In each of the above cases, it is typical to use a current transformer with an effective turns ratio of 1000:1. This means, that with 1000A of sensed current, a resultant 1A of current would be induced in the output winding.
What is a Cascaded Current Transformer?
A cascaded current transformer provides an easy way to measure extremely high peak currents, typically over 1000 amps, in your Tesla coil primary circuit without requiring the tedious task of winding over a 1000 turns on a single core. I mean after all, who has 3 hours of spare time to sit around and wind 1000 turns of wire on a single ferrite core. However, with a cascaded current transformer, one can use two cores cascaded together to create the same current turns ratio using only a fraction of the turns required per core.
How Does a Cascaded Current Transformer Work?
With a conventional single core current transformer, the effective turns ratio is equivalent to the following:
Effective Turns Ratio = Number of turns : 1
This means, that if there are 1000 turns of wire on the core, then 1000A of current passing through the core will induce 1A of current in the output winding of the core as shown below:
Effective Turns Ration = 1000:1
With a cascaded current transformer using two cores, the effective turns ratio becomes equivalent to the following:
Effective Turns Ratio = (Core 1 # Turns x Core 2 # Turns) : 1
Looking at the above equation, it is very easy to see that one can obtain nearly the same 1000:1 effective turns ratio as the single core current transformer but in this instance only requiring 32 turns per core.
Effective Turns Ratio = (32 x 32) = 1024:1
Winding 64 total turns across two cores is much more manageable than winding 1000 turns on a single core.
Building your Own Cascaded Current Transformer
Building your own cascaded current transformer is incredibly simple.

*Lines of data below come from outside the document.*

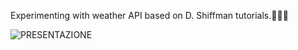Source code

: Experimenting with weather API based on D. Shiffman tutorials.🖖🙇‍♂️

![PRESENTAZIONE](https://user-images.githubusercontent.com/67789249/115875699-c6351b80-a445-11eb-86f4-db78e29eff7c.jpg)

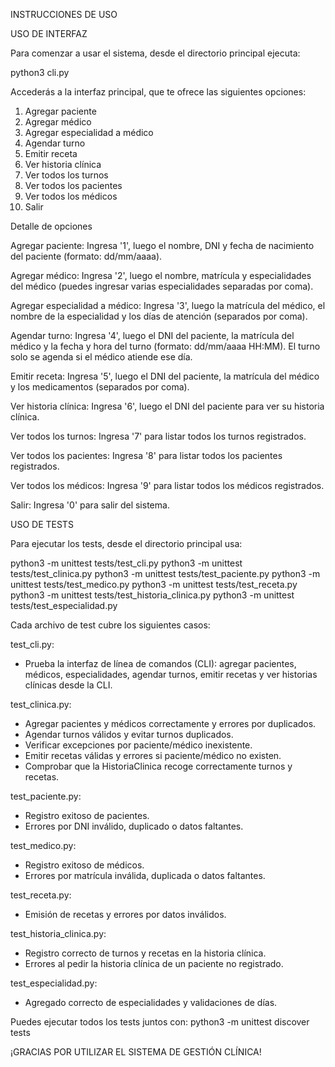 INSTRUCCIONES DE USO

USO DE INTERFAZ

Para comenzar a usar el sistema, desde el directorio principal ejecuta:

python3 cli.py

Accederás a la interfaz principal, que te ofrece las siguientes opciones:

1. Agregar paciente
2. Agregar médico
3. Agregar especialidad a médico
4. Agendar turno
5. Emitir receta
6. Ver historia clínica
7. Ver todos los turnos
8. Ver todos los pacientes
9. Ver todos los médicos
0. Salir

Detalle de opciones

Agregar paciente: Ingresa '1', luego el nombre, DNI y fecha de nacimiento del paciente (formato: dd/mm/aaaa).

Agregar médico: Ingresa '2', luego el nombre, matrícula y especialidades del médico (puedes ingresar varias especialidades separadas por coma).

Agregar especialidad a médico: Ingresa '3', luego la matrícula del médico, el nombre de la especialidad y los días de atención (separados por coma).

Agendar turno: Ingresa '4', luego el DNI del paciente, la matrícula del médico y la fecha y hora del turno (formato: dd/mm/aaaa HH:MM). El turno solo se agenda si el médico atiende ese día.

Emitir receta: Ingresa '5', luego el DNI del paciente, la matrícula del médico y los medicamentos (separados por coma).

Ver historia clínica: Ingresa '6', luego el DNI del paciente para ver su historia clínica.

Ver todos los turnos: Ingresa '7' para listar todos los turnos registrados.

Ver todos los pacientes: Ingresa '8' para listar todos los pacientes registrados.

Ver todos los médicos: Ingresa '9' para listar todos los médicos registrados.

Salir: Ingresa '0' para salir del sistema.

USO DE TESTS

Para ejecutar los tests, desde el directorio principal usa:

python3 -m unittest tests/test_cli.py
python3 -m unittest tests/test_clinica.py
python3 -m unittest tests/test_paciente.py
python3 -m unittest tests/test_medico.py
python3 -m unittest tests/test_receta.py
python3 -m unittest tests/test_historia_clinica.py
python3 -m unittest tests/test_especialidad.py

Cada archivo de test cubre los siguientes casos:

test_cli.py:
- Prueba la interfaz de línea de comandos (CLI): agregar pacientes, médicos, especialidades, agendar turnos, emitir recetas y ver historias clínicas desde la CLI.

test_clinica.py:
- Agregar pacientes y médicos correctamente y errores por duplicados.
- Agendar turnos válidos y evitar turnos duplicados.
- Verificar excepciones por paciente/médico inexistente.
- Emitir recetas válidas y errores si paciente/médico no existen.
- Comprobar que la HistoriaClinica recoge correctamente turnos y recetas.

test_paciente.py:
- Registro exitoso de pacientes.
- Errores por DNI inválido, duplicado o datos faltantes.

test_medico.py:
- Registro exitoso de médicos.
- Errores por matrícula inválida, duplicada o datos faltantes.

test_receta.py:
- Emisión de recetas y errores por datos inválidos.

test_historia_clinica.py:
- Registro correcto de turnos y recetas en la historia clínica.
- Errores al pedir la historia clínica de un paciente no registrado.

test_especialidad.py:
- Agregado correcto de especialidades y validaciones de días.

Puedes ejecutar todos los tests juntos con:
python3 -m unittest discover tests

¡GRACIAS POR UTILIZAR EL SISTEMA DE GESTIÓN CLÍNICA!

The first thing to do is obtain the parts required to build the current transformer which are shown in the list below:
Parts Required:
- Ferrite Core 77-1 - Use two of these cores for low to medium power primary circuits. The size of the core is typically driven by the diameter of the primary wire being used. A 77-1 core can support wire diameters up to 8 AWG.
- Ferrite Core 5000-1 - For higher power primary circuits where thicker wire is being used, a larger core is typically used. Generally one 5000-1 core and one 77-1 core are used in this instance. A 5000-1 core can support wire diameters up to 2 AWG if required.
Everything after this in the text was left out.